LIT-927 selectively inhibits CXCL12 binding to its CXCR4 receptor in a FRET-based binding assay with a Ki of 267 ± 71 nM. [1] In a calcium mobilization assay, LIT-927 (10 µM) inhibits the intracellular calcium increase induced by CXCL12 (5 nM) in HEK cells expressing CXCR4-EGFP. [1] LIT-927 shows high selectivity for CXCL12. At 10 µM, it does not inhibit calcium responses triggered by other chemokines (CCL17, CCL22, CCL5, CCL2) on cells expressing their respective receptors (CCR4, CCR5, CCR2). [1] LIT-927 binds directly to CXCL12, as evidenced by a dose-dependent quenching of intrinsic tryptophan (Trp-57) fluorescence of CXCL12, yielding a Kd of 780 ± 320 nM. [1] LIT-927 is not a Michael acceptor.
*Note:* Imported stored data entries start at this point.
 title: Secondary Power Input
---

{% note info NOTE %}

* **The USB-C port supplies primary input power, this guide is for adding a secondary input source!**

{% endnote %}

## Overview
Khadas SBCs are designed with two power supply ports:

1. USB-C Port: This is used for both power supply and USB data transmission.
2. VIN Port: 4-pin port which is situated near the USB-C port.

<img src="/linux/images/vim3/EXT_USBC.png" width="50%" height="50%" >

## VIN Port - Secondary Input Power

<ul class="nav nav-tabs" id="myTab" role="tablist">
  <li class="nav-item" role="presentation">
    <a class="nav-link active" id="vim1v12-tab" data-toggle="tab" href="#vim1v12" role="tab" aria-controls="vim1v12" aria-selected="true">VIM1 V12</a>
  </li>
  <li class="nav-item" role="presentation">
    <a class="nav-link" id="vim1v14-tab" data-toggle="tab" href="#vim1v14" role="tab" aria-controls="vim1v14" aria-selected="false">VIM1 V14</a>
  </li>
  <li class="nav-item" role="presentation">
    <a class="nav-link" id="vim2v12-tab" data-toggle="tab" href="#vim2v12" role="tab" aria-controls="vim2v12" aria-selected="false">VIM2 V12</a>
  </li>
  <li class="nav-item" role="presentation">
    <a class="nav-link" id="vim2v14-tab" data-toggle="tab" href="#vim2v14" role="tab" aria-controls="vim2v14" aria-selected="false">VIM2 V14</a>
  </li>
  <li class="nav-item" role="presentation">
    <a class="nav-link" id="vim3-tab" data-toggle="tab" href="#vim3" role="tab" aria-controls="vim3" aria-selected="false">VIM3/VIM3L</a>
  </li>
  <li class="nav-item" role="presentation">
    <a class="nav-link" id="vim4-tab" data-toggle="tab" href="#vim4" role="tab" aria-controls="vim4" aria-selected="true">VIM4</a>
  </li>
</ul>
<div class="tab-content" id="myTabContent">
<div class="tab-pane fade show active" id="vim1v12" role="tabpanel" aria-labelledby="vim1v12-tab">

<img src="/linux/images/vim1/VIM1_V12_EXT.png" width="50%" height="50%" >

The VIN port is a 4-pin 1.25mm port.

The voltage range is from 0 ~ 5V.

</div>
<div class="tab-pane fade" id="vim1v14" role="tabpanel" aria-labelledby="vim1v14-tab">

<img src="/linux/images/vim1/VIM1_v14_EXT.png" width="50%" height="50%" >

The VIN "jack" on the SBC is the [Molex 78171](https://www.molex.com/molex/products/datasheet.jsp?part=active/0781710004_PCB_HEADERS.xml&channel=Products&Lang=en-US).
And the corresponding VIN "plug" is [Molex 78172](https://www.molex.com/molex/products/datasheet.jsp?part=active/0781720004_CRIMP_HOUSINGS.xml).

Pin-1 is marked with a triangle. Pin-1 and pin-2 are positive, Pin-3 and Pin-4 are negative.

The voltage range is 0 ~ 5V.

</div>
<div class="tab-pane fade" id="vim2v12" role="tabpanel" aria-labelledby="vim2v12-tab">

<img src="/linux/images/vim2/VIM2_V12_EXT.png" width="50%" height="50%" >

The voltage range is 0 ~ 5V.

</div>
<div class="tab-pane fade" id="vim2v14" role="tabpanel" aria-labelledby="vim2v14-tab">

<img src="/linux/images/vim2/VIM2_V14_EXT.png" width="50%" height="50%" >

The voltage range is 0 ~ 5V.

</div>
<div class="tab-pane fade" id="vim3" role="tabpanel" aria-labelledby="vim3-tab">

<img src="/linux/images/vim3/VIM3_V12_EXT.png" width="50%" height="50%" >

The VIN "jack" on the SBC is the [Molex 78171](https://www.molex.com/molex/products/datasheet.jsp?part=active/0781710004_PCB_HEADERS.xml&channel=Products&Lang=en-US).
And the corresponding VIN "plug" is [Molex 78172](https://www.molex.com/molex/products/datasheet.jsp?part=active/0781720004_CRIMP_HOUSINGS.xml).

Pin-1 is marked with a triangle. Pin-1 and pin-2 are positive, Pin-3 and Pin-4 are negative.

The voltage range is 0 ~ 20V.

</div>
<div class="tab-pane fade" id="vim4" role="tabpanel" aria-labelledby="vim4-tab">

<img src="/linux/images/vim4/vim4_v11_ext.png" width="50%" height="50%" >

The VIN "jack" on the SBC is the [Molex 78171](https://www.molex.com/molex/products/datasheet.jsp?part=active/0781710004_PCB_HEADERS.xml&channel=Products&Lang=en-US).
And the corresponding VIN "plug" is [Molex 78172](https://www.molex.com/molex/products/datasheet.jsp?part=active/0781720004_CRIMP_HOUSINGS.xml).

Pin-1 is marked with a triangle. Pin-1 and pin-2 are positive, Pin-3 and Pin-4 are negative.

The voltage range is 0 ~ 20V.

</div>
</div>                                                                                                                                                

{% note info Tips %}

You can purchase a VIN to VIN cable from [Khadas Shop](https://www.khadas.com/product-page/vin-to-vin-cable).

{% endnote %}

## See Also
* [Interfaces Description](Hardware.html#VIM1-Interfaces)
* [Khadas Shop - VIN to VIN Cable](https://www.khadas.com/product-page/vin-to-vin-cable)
Incubation with glutathione (GSH) for 2 hours at 37°C does not lead to the formation of a GSH adduct, unlike the parent chalcone compound. [1] |
| ln Vivo |
LIT-927 exhibits a significant and statistically significant inhibition of eosinophil recruitment in a mouse model of hypereosinophilia. When given orally or locally, it reduces allergic eosinophilic airway inflammation in mice[1].
In a murine 8-day model of allergic airway hypereosinophilia, intranasal (i.n.) administration of LIT-927 (300 nmol/kg) 2 hours before each ovalbumin (OVA) challenge significantly reduces eosinophil recruitment into bronchoalveolar lavage (BAL) fluid by 48%. [1] The dose-response study for topical (i.n.) administration of LIT-927 in the same model yields an IC50 of 310 nmol/kg for inhibition of eosinophil recruitment. [1] Intraperitoneal (i.p.) administration of LIT-927 (350 µmol/kg) 2 hours before OVA challenge inhibits eosinophil infiltration by 55%. This anti-inflammatory activity is comparable to dexamethasone (2.5 µmol/kg) and the CXCR4 antagonist AMD3100 (12.6 µmol/kg), but without causing body weight or spleen weight loss observed with the comparator drugs. [1] Oral administration (by gavage) of LIT-927 (1400 µmol/kg) 2 hours before OVA challenge significantly inhibits eosinophil recruitment in the BAL fluid by 62%. This identifies LIT-927 as the first orally active CXCL12 neutraligand in this asthma model. [1] No signs of toxicity (e.g., body weight loss, prostration, bristly hair) were observed after 10 daily administrations of LIT-927. Histological examination (Gomori's staining) of liver, spleen, heart, and kidney showed no lesions. [1] |
| Cell Assay |
FRET-based CXCL12-CXCR4 Binding Assay: HEK-293 cells stably expressing EGFP-tagged human CXCR4 receptor are washed, detached, and resuspended in HEPES buffer containing bovine serum albumin. Cell suspension is transferred to a quartz cuvette in a spectrofluorometer. Fluorescence emission at 510 nm (excitation at 470 nm) is recorded. Binding of Texas Red-labeled CXCL12 (CXCL12-TR) to the receptor induces fluorescence resonance energy transfer (FRET), detected as a reversible decline in EGFP emission at 510 nm. For the "neutraligand protocol", CXCL12-TR is preincubated with the test compound for 1 hour before addition to cells. For the "antagonist protocol", the test compound is added to cells before CXCL12-TR. Dose-response curves of inhibition are generated to determine inhibitory constants (Ki). The CXCR4 antagonist T134 is used as a control. [1]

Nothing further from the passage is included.